The below-par progress towards the Millennium Development Goals in many developing countries has been attributed to the low availability of good quality healthcare services and to the demand-side barriers to access. In this paper, we analyze an incentive design problem faced by a budget-constrained humanitarian organization managing a healthcare service program (e.g., maternal health or HIV services) with different emphasis on the two measures of quality – structural and process. Incentives offered to the healthcare provider (referred to as supply-side incentives) are aimed at improving the availability of good quality services and demand-side incentives are used to encourage patients to seek care.

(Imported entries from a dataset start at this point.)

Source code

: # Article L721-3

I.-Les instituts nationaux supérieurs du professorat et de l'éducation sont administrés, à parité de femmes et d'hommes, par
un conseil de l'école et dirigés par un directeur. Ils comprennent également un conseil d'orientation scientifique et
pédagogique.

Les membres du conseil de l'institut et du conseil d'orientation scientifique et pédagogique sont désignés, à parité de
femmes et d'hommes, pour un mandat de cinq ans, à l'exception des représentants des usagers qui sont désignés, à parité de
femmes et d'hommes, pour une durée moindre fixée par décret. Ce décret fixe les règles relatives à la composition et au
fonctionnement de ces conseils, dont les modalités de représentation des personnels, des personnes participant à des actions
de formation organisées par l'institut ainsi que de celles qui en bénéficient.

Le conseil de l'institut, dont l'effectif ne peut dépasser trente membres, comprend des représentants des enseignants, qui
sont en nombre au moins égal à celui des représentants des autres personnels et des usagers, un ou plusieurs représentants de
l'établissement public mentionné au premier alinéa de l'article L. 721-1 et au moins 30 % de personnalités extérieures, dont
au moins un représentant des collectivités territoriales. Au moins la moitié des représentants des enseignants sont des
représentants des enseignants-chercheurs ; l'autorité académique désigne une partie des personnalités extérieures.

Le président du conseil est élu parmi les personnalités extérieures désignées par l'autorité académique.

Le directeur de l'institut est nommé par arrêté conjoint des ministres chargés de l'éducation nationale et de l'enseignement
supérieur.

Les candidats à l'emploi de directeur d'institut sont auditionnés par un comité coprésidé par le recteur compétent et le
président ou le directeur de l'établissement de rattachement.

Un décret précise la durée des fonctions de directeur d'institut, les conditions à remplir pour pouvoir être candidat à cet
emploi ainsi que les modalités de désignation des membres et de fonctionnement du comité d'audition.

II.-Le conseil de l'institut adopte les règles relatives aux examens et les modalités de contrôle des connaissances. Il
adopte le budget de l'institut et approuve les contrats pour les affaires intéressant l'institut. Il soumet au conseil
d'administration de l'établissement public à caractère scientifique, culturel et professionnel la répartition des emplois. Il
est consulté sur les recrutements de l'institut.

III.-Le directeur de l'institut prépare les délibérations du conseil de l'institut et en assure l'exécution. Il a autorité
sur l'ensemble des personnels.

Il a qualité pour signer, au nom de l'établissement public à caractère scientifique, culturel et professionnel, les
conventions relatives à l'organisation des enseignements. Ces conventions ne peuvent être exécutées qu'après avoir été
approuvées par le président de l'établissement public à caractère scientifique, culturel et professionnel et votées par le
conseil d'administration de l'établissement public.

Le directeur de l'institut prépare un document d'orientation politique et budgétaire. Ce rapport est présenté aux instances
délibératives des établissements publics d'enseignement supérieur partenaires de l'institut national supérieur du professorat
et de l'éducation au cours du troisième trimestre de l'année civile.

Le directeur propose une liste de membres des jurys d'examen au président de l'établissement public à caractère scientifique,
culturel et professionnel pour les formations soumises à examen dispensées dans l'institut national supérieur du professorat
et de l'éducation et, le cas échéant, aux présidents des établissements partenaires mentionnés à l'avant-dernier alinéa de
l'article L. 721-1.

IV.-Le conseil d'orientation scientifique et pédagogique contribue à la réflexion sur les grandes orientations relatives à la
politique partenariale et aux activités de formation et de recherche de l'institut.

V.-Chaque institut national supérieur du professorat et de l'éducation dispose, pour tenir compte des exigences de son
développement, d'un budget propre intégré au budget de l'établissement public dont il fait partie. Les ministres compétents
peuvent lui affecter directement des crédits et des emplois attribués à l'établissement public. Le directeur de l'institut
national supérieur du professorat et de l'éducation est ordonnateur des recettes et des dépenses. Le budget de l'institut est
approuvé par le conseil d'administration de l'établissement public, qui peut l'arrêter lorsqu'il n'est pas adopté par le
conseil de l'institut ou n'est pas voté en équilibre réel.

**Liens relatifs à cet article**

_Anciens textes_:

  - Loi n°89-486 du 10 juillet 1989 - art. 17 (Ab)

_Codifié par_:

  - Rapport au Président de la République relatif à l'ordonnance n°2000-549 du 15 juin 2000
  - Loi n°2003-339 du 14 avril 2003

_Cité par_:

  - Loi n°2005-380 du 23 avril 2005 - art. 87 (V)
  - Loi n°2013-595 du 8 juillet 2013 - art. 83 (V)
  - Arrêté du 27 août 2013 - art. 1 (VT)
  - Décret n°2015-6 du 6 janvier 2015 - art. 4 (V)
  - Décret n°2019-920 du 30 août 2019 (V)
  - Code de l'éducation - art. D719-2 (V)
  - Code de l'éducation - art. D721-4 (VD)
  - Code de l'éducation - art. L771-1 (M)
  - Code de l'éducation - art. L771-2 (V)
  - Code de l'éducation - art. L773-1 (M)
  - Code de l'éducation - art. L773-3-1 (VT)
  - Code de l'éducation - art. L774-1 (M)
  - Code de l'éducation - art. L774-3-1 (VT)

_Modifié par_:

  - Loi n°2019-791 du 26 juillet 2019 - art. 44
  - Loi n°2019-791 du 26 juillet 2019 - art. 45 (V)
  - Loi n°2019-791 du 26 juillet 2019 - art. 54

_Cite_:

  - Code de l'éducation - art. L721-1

In many developing country health programs, incentive schemes tend to be purely supply-side focused or purely demand-side focused. However, our results suggest that by offering the right combination of incentives to the patients and the provider, program performance can be increased up to 12 times, on average, depending on the service offered. Even within the current practice of using one-sided incentives, there is significant scope for improvement by ensuring that there is better alignment between the incentive scheme and the service offered. In particular, pure supply-side incentive schemes perform better than pure demand-side incentive schemes in programs where there is a higher emphasis on structural quality. The opposite result holds true for programs that place a higher emphasis on process quality and in fact, pure demand-side incentive schemes are optimal when the program focuses exclusively on process quality.